Segundo Ada Ávila, já existem legislações e protocolos que objetivam proteger a saúde do professor. Porém ainda é prevalente na sociedade a ideia de que educação pode se desenvolver mesmo que os professores não estejam em boas condições de saúde. “É como se esses atores não fossem importantes para o desempenho do ensino”, esclarece.

Ada enfatiza que a saúde dos professores não é um tema que aparece na agenda brasileira, embora os desafios para a educação já sejam reconhecidos. “Nossa proposta é que esses resultados sensibilizem a sociedade como um todo, não só quem toma decisões políticas, mas também as famílias e a comunidade.

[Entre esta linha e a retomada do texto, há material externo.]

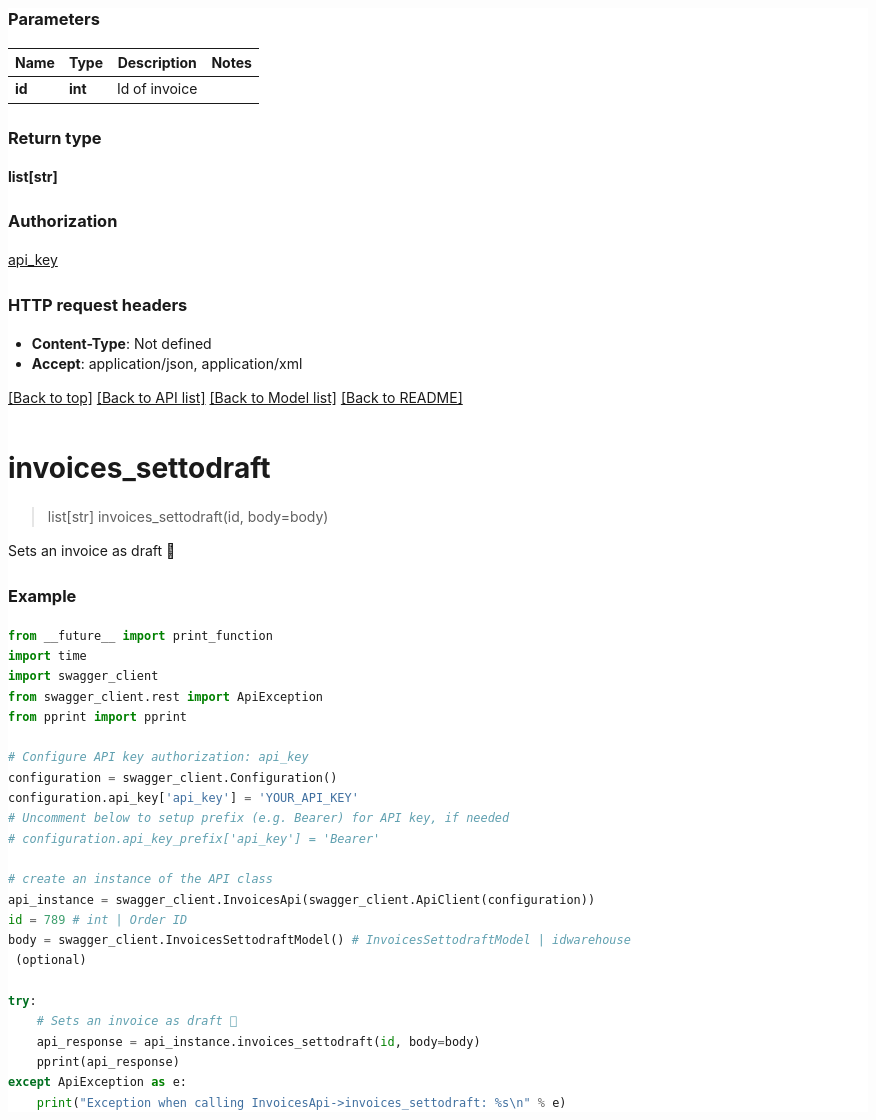 ### Parameters

Name | Type | Description  | Notes
------------- | ------------- | ------------- | -------------
 **id** | **int**| Id of invoice | 

### Return type

**list[str]**

### Authorization

[api_key](../README.md#api_key)

### HTTP request headers

 - **Content-Type**: Not defined
 - **Accept**: application/json, application/xml

[[Back to top]](#) [[Back to API list]](../README.md#documentation-for-api-endpoints) [[Back to Model list]](../README.md#documentation-for-models) [[Back to README]](../README.md)

# **invoices_settodraft**
> list[str] invoices_settodraft(id, body=body)

Sets an invoice as draft 🔐

### Example
```python
from __future__ import print_function
import time
import swagger_client
from swagger_client.rest import ApiException
from pprint import pprint

# Configure API key authorization: api_key
configuration = swagger_client.Configuration()
configuration.api_key['api_key'] = 'YOUR_API_KEY'
# Uncomment below to setup prefix (e.g. Bearer) for API key, if needed
# configuration.api_key_prefix['api_key'] = 'Bearer'

# create an instance of the API class
api_instance = swagger_client.InvoicesApi(swagger_client.ApiClient(configuration))
id = 789 # int | Order ID
body = swagger_client.InvoicesSettodraftModel() # InvoicesSettodraftModel | idwarehouse  
 (optional)

try:
    # Sets an invoice as draft 🔐
    api_response = api_instance.invoices_settodraft(id, body=body)
    pprint(api_response)
except ApiException as e:
    print("Exception when calling InvoicesApi->invoices_settodraft: %s\n" % e)
```
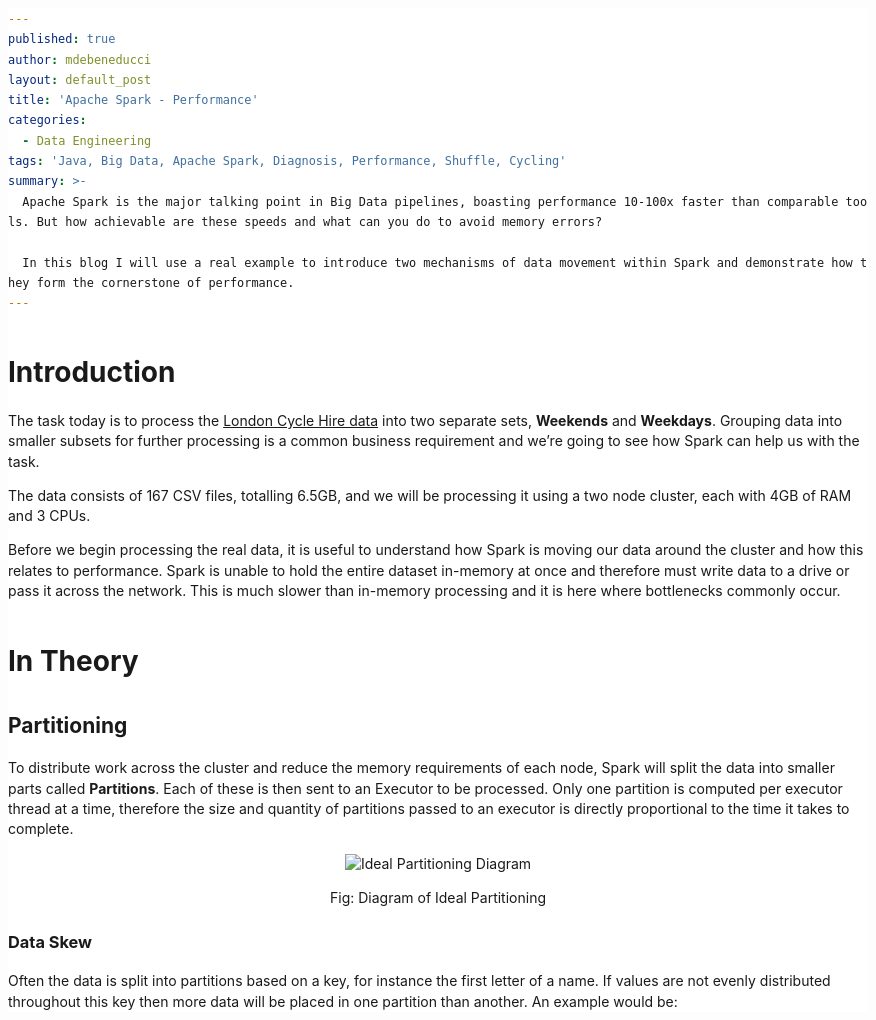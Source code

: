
 ```yaml
---
published: true
author: mdebeneducci
layout: default_post
title: 'Apache Spark - Performance'
categories:
  - Data Engineering
tags: 'Java, Big Data, Apache Spark, Diagnosis, Performance, Shuffle, Cycling'
summary: >-
  Apache Spark is the major talking point in Big Data pipelines, boasting performance 10-100x faster than comparable tools. But how achievable are these speeds and what can you do to avoid memory errors?

  In this blog I will use a real example to introduce two mechanisms of data movement within Spark and demonstrate how they form the cornerstone of performance.
---
```

# Introduction
The task today is to process the [London Cycle Hire data](http://cycling.data.tfl.gov.uk/) into two separate sets, **Weekends** and **Weekdays**. Grouping data into smaller subsets for further processing is a common business requirement and we’re going to see how Spark can help us with the task.

The data consists of 167 CSV files, totalling 6.5GB, and we will be processing it using a two node cluster, each with 4GB of RAM and 3 CPUs.

Before we begin processing the real data, it is useful to understand how Spark is moving our data around the cluster and how this relates to performance. Spark is unable to hold the entire dataset in-memory at once and therefore must write data to a drive or pass it across the network. This is much slower than in-memory processing and it is here where bottlenecks commonly occur.

# In Theory

## Partitioning
To distribute work across the cluster and reduce the memory requirements of each node, Spark will split the data into smaller parts called **Partitions**. Each of these is then sent to an Executor to be processed. Only one partition is computed per executor thread at a time, therefore the size and quantity of partitions passed to an executor is directly proportional to the time it takes to complete.

<p align="center"><img src='{{ site.github.url }}/mdebeneducci/assets/Ideal-Partitioning.png' alt="Ideal Partitioning Diagram" /></p>
<p align="center">Fig: Diagram of Ideal Partitioning</p>

### Data Skew
Often the data is split into partitions based on a key, for instance the first letter of a name. If values are not evenly distributed throughout this key then more data will be placed in one partition than another. An example would be:
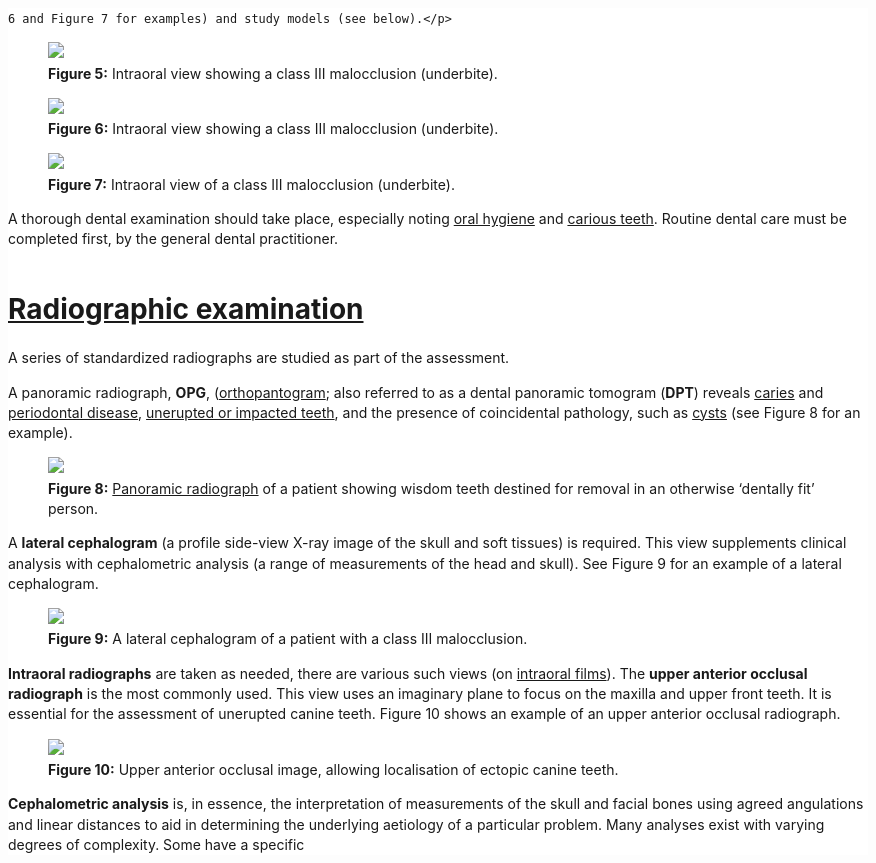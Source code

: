     6 and Figure 7 for examples) and study models (see below).</p>
<figure><img src="/diagnosis-list-jaw-disproportion-level3-figure5.jpg">
    <figcaption><strong>Figure 5:</strong> Intraoral view showing a class
        III malocclusion (underbite).</figcaption>
</figure>
<figure><img src="/diagnosis-list-jaw-disproportion-level3-figure6.jpg">
    <figcaption><strong>Figure 6:</strong> Intraoral view showing a class
        III malocclusion (underbite).</figcaption>
</figure>
<figure><img src="/diagnosis-list-jaw-disproportion-level3-figure7.jpg">
    <figcaption><strong>Figure 7:</strong> Intraoral view of a class III
        malocclusion (underbite).</figcaption>
</figure>
<p>A thorough dental examination should take place, especially noting
    <a href="/help/oral-hygiene">oral hygiene</a> and <a href="/help/oral-hygiene/decay">carious teeth</a>.
    Routine dental care must be completed first, by the general
    dental practitioner.</p>
<h1 id="radiographic-examination"><a href="/diagnosis/tests/x-ray">Radiographic examination</a></h1>
<p>A series of standardized radiographs are studied as part of the
    assessment.</p>
<p>A panoramic radiograph, <strong>OPG</strong>, (<a href="/diagnosis/tests/x-ray">orthopantogram</a>;
    also referred to as a dental panoramic tomogram (<strong>DPT</strong>)
    reveals <a href="/help/oral-hygiene/decay">caries</a> and
    <a href="/help/oral-hygiene/periodontal-disease">periodontal disease</a>,
    <a href="/diagnosis/a-z/ectopic-teeth">unerupted or impacted teeth</a>,
    and the presence of coincidental pathology, such as <a href="/diagnosis/a-z/cyst">cysts</a>    (see Figure 8 for an example).</p>
<figure><img src="/diagnosis-list-jaw-disproportion-level3-figure8.jpg">
    <figcaption><strong>Figure 8:</strong> <a href="/diagnosis/tests/x-ray">Panoramic radiograph</a>        of a patient showing wisdom teeth destined for removal
        in an otherwise ‘dentally fit’ person.</figcaption>
</figure>
<p>A <strong>lateral cephalogram</strong> (a profile side-view X-ray
    image of the skull and soft tissues) is required. This view
    supplements clinical analysis with cephalometric analysis
    (a range of measurements of the head and skull). See Figure
    9 for an example of a lateral cephalogram.</p>
<figure><img src="/diagnosis-list-jaw-disproportion-level3-figure9.jpg">
    <figcaption><strong>Figure 9:</strong> A lateral cephalogram of a patient
        with a class III malocclusion.</figcaption>
</figure>
<p><strong>Intraoral radiographs</strong> are taken as needed, there
    are various such views (on <a href="/diagnosis/tests/x-ray">intraoral films</a>).
    The <strong>upper anterior occlusal radiograph</strong> is
    the most commonly used. This view uses an imaginary plane
    to focus on the maxilla and upper front teeth. It is essential
    for the assessment of unerupted canine teeth. Figure 10 shows
    an example of an upper anterior occlusal radiograph.</p>
<figure><img src="/diagnosis-list-jaw-disproportion-level3-figure10.jpg">
    <figcaption><strong>Figure 10:</strong> Upper anterior occlusal image,
        allowing localisation of ectopic canine teeth.</figcaption>
</figure>
<p><strong>Cephalometric analysis</strong> is, in essence, the interpretation
    of measurements of the skull and facial bones using agreed
    angulations and linear distances to aid in determining the
    underlying aetiology of a particular problem. Many analyses
    exist with varying degrees of complexity. Some have a specific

Os professores são fundamentais nesse processo de ensino e aprendizagem”, explica.

Para a professora, a divulgação desses resultados no contexto da implantação do Plano Nacional de Educação (2014-2024) tem força para sensibilizar gestores das escolas e das respectivas esferas administrativas, mesmo em cenário de restrições orçamentárias.

“Os resultados do Educatel chamam atenção para a necessidade de estratégias e alternativas, uma vez que no território nacional apenas 19,2% dos professores têm acesso a exame periódico na escola, sendo 20,1% e 14,5% nas áreas urbana e rural, respectivamente”, alerta.

Educatel

A pesquisa, realizada pela Faculdade de Medicina da UFMG, em parceria com o Ministério da Educação (MEC), teve como objetivo produzir a síntese das ocorrências de eventos de saúde e registros das condições de trabalho dos professores da Educação Básica no Brasil e identificar elementos para a elaboração de Programas de Valorização dos Profissionais da Educação.

O Educatel recolheu dados entre 2015 e 2016, por meio de entrevistas realizadas via telefone. O método conseguiu abranger, de forma rápida, em torno de sete mil professores, uma amostra representativa dos 2,2 milhões de professores da educação básica. Os profissionais estavam distribuídos no território nacional, atingindo zona rural e urbana, independentemente do tamanho das escolas.